Surge in recent years reflects the increasing involvement of organized crime.
Illegal trade in ivory is at its highest levels in nearly two decades, and 2011 witnessed a ‘major surge’, according to a report released last month by the Convention on International Trade in Endangered Species of Wild Fauna and Flora (CITES).
The findings, largely based on ivory seizure information submitted by governments, will be presented and discussed at the 16th meeting of the Conference of the Parties to CITES to be held in Bangkok, Thailand from 3 to 14 March 2013.

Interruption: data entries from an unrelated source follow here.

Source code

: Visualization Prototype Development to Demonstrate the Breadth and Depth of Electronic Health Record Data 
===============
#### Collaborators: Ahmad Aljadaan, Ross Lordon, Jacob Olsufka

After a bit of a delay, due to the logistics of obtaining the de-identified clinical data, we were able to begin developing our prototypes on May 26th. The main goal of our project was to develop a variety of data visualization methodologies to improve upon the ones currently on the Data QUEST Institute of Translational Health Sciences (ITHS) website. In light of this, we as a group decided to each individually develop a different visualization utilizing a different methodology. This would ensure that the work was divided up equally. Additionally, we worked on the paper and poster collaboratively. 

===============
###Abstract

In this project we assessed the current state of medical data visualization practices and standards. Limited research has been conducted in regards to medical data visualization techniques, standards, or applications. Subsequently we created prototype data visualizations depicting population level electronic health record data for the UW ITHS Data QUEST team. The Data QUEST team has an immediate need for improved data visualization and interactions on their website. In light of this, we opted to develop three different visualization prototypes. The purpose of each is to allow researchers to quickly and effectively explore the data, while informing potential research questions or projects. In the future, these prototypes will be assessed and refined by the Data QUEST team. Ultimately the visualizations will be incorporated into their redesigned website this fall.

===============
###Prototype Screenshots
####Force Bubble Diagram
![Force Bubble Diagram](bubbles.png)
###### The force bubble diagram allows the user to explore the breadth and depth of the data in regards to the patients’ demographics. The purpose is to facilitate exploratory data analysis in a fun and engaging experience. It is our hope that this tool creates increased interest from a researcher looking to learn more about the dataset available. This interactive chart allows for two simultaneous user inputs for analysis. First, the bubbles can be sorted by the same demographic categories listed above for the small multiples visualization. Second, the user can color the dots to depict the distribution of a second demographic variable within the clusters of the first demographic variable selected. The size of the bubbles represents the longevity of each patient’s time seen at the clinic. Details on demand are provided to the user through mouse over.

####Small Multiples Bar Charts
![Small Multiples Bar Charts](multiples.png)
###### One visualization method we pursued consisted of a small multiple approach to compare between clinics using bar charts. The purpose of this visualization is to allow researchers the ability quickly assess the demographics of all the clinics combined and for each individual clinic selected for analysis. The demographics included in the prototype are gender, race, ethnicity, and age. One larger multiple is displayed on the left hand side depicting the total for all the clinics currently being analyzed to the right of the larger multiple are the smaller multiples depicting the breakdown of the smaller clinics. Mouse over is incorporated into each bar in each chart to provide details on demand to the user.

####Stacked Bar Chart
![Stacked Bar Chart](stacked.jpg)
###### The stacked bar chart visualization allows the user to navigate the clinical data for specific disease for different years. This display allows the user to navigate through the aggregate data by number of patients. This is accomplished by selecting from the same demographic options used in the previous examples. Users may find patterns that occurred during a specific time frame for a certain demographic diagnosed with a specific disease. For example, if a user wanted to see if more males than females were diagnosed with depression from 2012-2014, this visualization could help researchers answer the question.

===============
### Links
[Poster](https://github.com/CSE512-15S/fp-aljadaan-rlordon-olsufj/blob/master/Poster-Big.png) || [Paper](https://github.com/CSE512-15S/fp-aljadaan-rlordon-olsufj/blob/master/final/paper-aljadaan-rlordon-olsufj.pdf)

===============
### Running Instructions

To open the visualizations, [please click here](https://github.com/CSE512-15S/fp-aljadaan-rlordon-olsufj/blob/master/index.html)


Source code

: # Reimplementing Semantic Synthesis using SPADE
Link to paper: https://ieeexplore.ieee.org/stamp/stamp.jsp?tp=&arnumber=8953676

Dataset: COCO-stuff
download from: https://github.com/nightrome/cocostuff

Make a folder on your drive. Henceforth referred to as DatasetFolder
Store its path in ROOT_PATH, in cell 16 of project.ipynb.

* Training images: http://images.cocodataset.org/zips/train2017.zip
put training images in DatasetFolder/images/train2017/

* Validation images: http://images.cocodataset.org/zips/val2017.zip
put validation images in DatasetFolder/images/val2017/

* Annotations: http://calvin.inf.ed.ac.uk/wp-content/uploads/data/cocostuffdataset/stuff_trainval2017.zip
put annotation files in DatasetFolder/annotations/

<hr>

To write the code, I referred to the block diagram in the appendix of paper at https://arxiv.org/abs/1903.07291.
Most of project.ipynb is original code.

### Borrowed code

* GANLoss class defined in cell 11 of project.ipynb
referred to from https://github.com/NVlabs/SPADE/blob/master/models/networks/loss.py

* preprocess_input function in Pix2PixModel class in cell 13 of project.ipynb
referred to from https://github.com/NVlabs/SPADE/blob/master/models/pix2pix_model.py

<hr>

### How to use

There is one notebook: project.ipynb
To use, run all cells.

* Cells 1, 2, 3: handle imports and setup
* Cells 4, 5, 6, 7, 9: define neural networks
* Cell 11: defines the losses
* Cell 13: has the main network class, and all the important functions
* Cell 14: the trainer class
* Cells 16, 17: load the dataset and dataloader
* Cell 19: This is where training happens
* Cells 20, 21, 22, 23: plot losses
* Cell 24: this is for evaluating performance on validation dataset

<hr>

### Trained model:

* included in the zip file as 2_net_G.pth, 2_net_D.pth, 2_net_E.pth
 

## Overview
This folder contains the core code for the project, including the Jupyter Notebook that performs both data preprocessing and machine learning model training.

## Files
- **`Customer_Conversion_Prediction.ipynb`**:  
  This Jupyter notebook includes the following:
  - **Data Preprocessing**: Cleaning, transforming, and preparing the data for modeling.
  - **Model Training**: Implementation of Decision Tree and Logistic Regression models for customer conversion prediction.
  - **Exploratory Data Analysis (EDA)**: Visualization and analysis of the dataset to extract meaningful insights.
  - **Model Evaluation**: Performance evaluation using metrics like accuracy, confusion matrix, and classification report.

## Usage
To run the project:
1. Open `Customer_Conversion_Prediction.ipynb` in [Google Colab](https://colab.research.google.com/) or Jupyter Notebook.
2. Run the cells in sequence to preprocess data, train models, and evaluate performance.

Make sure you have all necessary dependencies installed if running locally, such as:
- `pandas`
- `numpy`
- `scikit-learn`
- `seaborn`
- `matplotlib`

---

The report analyzes data from the Elephant Trade Information System (ETIS) managed by the wildlife trade monitoring organization known as TRAFFIC. In 2011 alone, there were 17 large-scale ivory seizures — more than double the highest previous figure of eight, in 2009, and totaling an estimated 26.4 tons of ivory. Complete figures are not yet available for 2012.
“The remarkable surge in recent years reflects the increasing involvement of organized crime syndicates in the illegal ivory trade,” said Tom Milliken, lead author of the report to CITES.
Commenting on the critical situation currently facing African elephants, the CITES Secretary-General, Mr. John E. Scanlon, said: “We need to enhance our collective efforts across range, transit and consumer States to reverse the current disturbing trends in elephant poaching and ivory smuggling.”
According to the report, the most important end use markets driving illegal ivory trade are in Asia.
Trade patterns have shifted to Indian Ocean seaports. With unprecedented frequency, large-scale ivory shipments have either been seized in Kenya and the United Republic of Tanzania or exited Africa through ports in those countries. South Africa is also a country of concern for large flows of ivory, according to the ETIS report.
According to the report, ivory traffickers appear to be targeting Malaysia, along with the Philippines, Hong Kong and Viet Nam, as key transit points along the smuggling chain.
The critical situation demonstrates the urgent need to implement and monitor the African Elephant Action Plan, created by all African Elephant range States under the auspices of CITES in 2010.
The United States is committed to working with its international partners to protect Africa’s endangered elephants, and is currently working with countries in the Horn of Africa and central Africa to develop regional wildlife enforcement networks to strengthen and coordinate efforts to halt the illegal wildlife trade.